Optimizing Child Vision and Eye Health
Children’s eyes change rapidly as they grow. Regular eye exams and parental monitoring of their children’s eye health is important, says the American Academy of Ophthalmology (AAO). The vision of infants and young children is not fully formed. In order to ensure the normal development of vision, equal input from both eyes that sends clear images to the brain is required.
Early detection of vision problems enables medical professionals to correct issues before they hinder normal development. Infants should be able to fixate on an object soon after birth, and they should be able to track movement by the time they are three months old. If a child has vision problems by the time school begins, it can hinder the learning process.
Steps to Good Eye Health
There are several steps that parents and caregivers can take to monitor their children’s eye health and ensure that potential problems are detected and treated, if needed.
Step 1: Compile a Family Eye Health History
Parents and caregivers should research whether eye diseases or conditions run in their families. This information should be shared with eye care professionals. Some common problems are:
- Crossed eye, known as strabismus
- Lazy eye, known as amblyopia
If these conditions are not treated in childhood, they could cause permanent vision loss.
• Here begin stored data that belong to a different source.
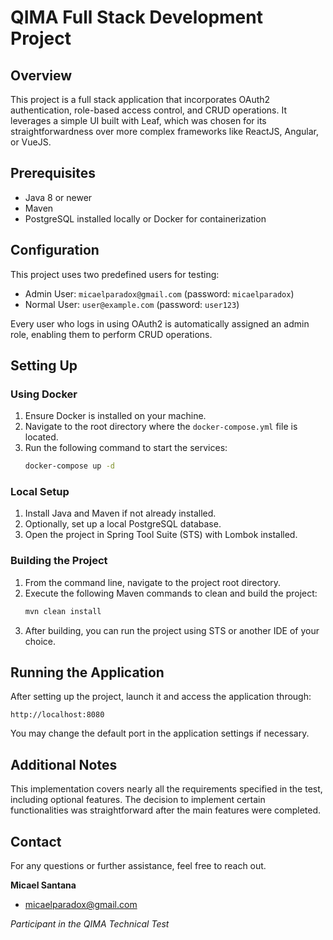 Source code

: # QIMA Full Stack Development Project

## Overview

This project is a full stack application that incorporates OAuth2 authentication, role-based access control, and CRUD operations. It leverages a simple UI built with Leaf, which was chosen for its straightforwardness over more complex frameworks like ReactJS, Angular, or VueJS.

## Prerequisites

- Java 8 or newer
- Maven
- PostgreSQL installed locally or Docker for containerization

## Configuration

This project uses two predefined users for testing:
- Admin User: `micaelparadox@gmail.com` (password: `micaelparadox`)
- Normal User: `user@example.com` (password: `user123`)

Every user who logs in using OAuth2 is automatically assigned an admin role, enabling them to perform CRUD operations.

## Setting Up

### Using Docker

1. Ensure Docker is installed on your machine.
2. Navigate to the root directory where the `docker-compose.yml` file is located.
3. Run the following command to start the services:
   ```bash
   docker-compose up -d
   ```

### Local Setup

1. Install Java and Maven if not already installed.
2. Optionally, set up a local PostgreSQL database.
3. Open the project in Spring Tool Suite (STS) with Lombok installed.

### Building the Project

1. From the command line, navigate to the project root directory.
2. Execute the following Maven commands to clean and build the project:
   ```bash
   mvn clean install
   ```
3. After building, you can run the project using STS or another IDE of your choice.

## Running the Application

After setting up the project, launch it and access the application through:
```
http://localhost:8080
```
You may change the default port in the application settings if necessary.

## Additional Notes

This implementation covers nearly all the requirements specified in the test, including optional features. The decision to implement certain functionalities was straightforward after the main features were completed.

## Contact

For any questions or further assistance, feel free to reach out.

**Micael Santana**


- micaelparadox@gmail.com


_Participant in the QIMA Technical Test_


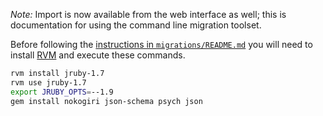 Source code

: *Note:* Import is now available from the web interface as well; this is documentation for using the command line migration toolset.

Before following the [instructions in `migrations/README.md`](https://github.com/archivesspace/archivesspace/blob/master/migrations/README.md) you will need to install [RVM](https://rvm.io) and execute these commands.

```sh
rvm install jruby-1.7
rvm use jruby-1.7
export JRUBY_OPTS=--1.9
gem install nokogiri json-schema psych json
``` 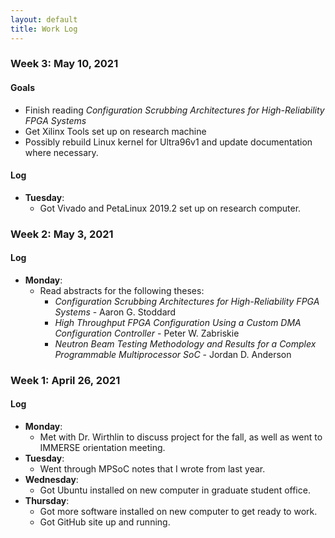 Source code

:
 ```yaml
---
layout: default
title: Work Log
---
```


### Week 3: May 10, 2021

#### Goals

* Finish reading _Configuration Scrubbing Architectures for High-Reliability FPGA Systems_
* Get Xilinx Tools set up on research machine
* Possibly rebuild Linux kernel for Ultra96v1 and update documentation where necessary.

#### Log

* **Tuesday**:
  * Got Vivado and PetaLinux 2019.2 set up on research computer.

### Week 2: May 3, 2021

#### Log

* **Monday**:
  * Read abstracts for the following theses:
    * _Configuration Scrubbing Architectures for High-Reliability FPGA Systems_ - Aaron G. Stoddard
    * _High Throughput FPGA Configuration Using a Custom DMA Configuration Controller_ - Peter W. Zabriskie
    * _Neutron Beam Testing Methodology and Results for a Complex Programmable Multiprocessor SoC_ - Jordan D. Anderson

### Week 1: April 26, 2021

#### Log

* **Monday**: 
  * Met with Dr. Wirthlin to discuss project for the fall, as well as went to IMMERSE orientation meeting.
* **Tuesday**: 
  * Went through MPSoC notes that I wrote from last year.
* **Wednesday**: 
  * Got Ubuntu installed on new computer in graduate student office.
* **Thursday**:
  * Got more software installed on new computer to get ready to work.
  * Got GitHub site up and running.
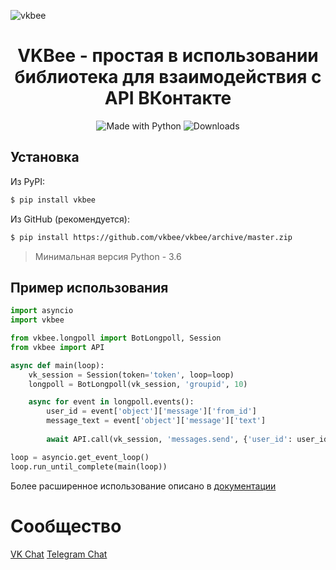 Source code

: ﻿![vkbee](https://github.com/vkbee/vkbee/raw/master/logo.png)
<h1 align="center">VKBee - простая в использовании библиотека для взаимодействия с API ВКонтакте</h1>
<p align="center">
    <img alt="Made with Python" src="https://img.shields.io/badge/Made%20with-Python-%23FFD242?logo=python&logoColor=white">
    <img alt="Downloads" src="https://pepy.tech/badge/vkbee">
</p>

## Установка
Из PyPI:
```bash
$ pip install vkbee
```
Из GitHub (рекомендуется):
```bash
$ pip install https://github.com/vkbee/vkbee/archive/master.zip
```
> Минимальная версия Python - 3.6

## Пример использования
```python
import asyncio
import vkbee

from vkbee.longpoll import BotLongpoll, Session
from vkbee import API

async def main(loop):
    vk_session = Session(token='token', loop=loop)
    longpoll = BotLongpoll(vk_session, 'groupid', 10)

    async for event in longpoll.events():
        user_id = event['object']['message']['from_id']
        message_text = event['object']['message']['text']
        
        await API.call(vk_session, 'messages.send', {'user_id': user_id, 'message': message_text, 'random_id': 0})

loop = asyncio.get_event_loop()
loop.run_until_complete(main(loop))
```

Более расширенное использование описано в [документации](https://github.com/vkbee/vkbee/blob/master/docs/docs.md)

# Сообщество
[VK Chat](https://vk.me/join/AJQ1dyuhehj8I0vilnQR9XtB)
[Telegram Chat](https://t.me/joinchat/IJQN8Bj1OSCtmg86-2thrw)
Step 2: Get Regular Vision Screenings
Screenings can be done by a qualified medical professional, pediatrician, or family physician. Eye screenings include taking a case history, tests of eye alignment and visual acuity such as using an eye chart or photoscreening (taking pictures of children's eyes using a special camera), and making evaluations of overall eye heath. Medical professionals will also determine if eyeglasses are necessary, and, if needed, provide a prescription for glasses.
The American Academy of Pediatrics and the American Academy of Ophthalmology recommends that eye screenings take place:
- At birth, at 6 months, and again before their first birthday
- Preschoolers between the age of 3 and 3.5
- When children begin school
- When children seem to have a vision problem
Vision screenings can be performed by pediatrician, family physician, nurse, or trained technician for school-age children. Tests can determine how well children can focus on near, middle, and far distances. Nearsightedness is the most common refractive error in school-age children and can be corrected by glasses.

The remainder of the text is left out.